You would like to determine the percentage of coffee drinkers in your university, and collected the following binary data set from random students on campus, 1 for coffee drinker and 0 for otherwise:

0,0,0,1,1,0,1,0,1,1,1,1,0,0,0,1,0,1,0,0,0,0,0,1.

Let Yi denote the i 'th number in this list. You decide to model this data set under the following assumptions: Y1,…,Yn are identically distributed as some random variable Y. Y1,…,Yn are independent. Yi only takes the value 0 or 1 .
Under these assumptions, how many unknowns are needed to specify the distribution of Y ?

Well, first of all, let me just say that determining the percentage of coffee drinkers in your university sounds like a really stimulating task!

To answer your question, if we assume that Y follows a binomial distribution (with probabilities p for success and 1-p for failure), then we only need to determine the value of one unknown: p. This is because the binomial distribution is completely specified by the number of trials (n) and the probability of success in each trial (p).

So, to summarize, you only need to determine the value of one unknown (p) to fully specify the distribution of Y. Just like a good cup of coffee, one unknown is all you need to get a satisfying answer!

To specify the distribution of Y under these assumptions, we need to determine the parameters of the distribution. In this case, there are two possible values for Y (0 or 1), so we can use a Bernoulli distribution.

The Bernoulli distribution is characterized by a single parameter, p, which represents the probability of success (in this case, the probability of being a coffee drinker).

Therefore, we need one unknown (p) to specify the distribution of Y.

To determine the distribution of Y, we can assume that it follows a Bernoulli distribution since Yi can only take the values of 0 or 1. Therefore, we need to know the probability of success (p), which represents the probability of a student being a coffee drinker.

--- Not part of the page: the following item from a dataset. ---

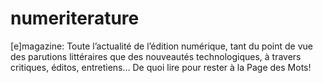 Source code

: # numeriterature
[e]magazine: Toute l’actualité de l’édition numérique, tant du point de vue des parutions littéraires que des nouveautés technologiques, à travers critiques, éditos, entretiens… De quoi lire pour rester à la Page des Mots!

In this case, we can calculate p by counting the number of 1's in the data set and dividing it by the total number of observations:

p = Number of 1's / Total observations

From the given data set: 0,0,0,1,1,0,1,0,1,1,1,1,0,0,0,1,0,1,0,0,0,0,0,1

There are 10 occurrences of 1's in the data set, and the total number of observations is 24. Therefore, p = 10/24 = 0.4167.

Now, to specify the distribution of Y, we need to know the value of p, which represents the probability of success in a Bernoulli distribution. Since p is a single unknown parameter, only one unknown is needed to specify the distribution of Y in this case.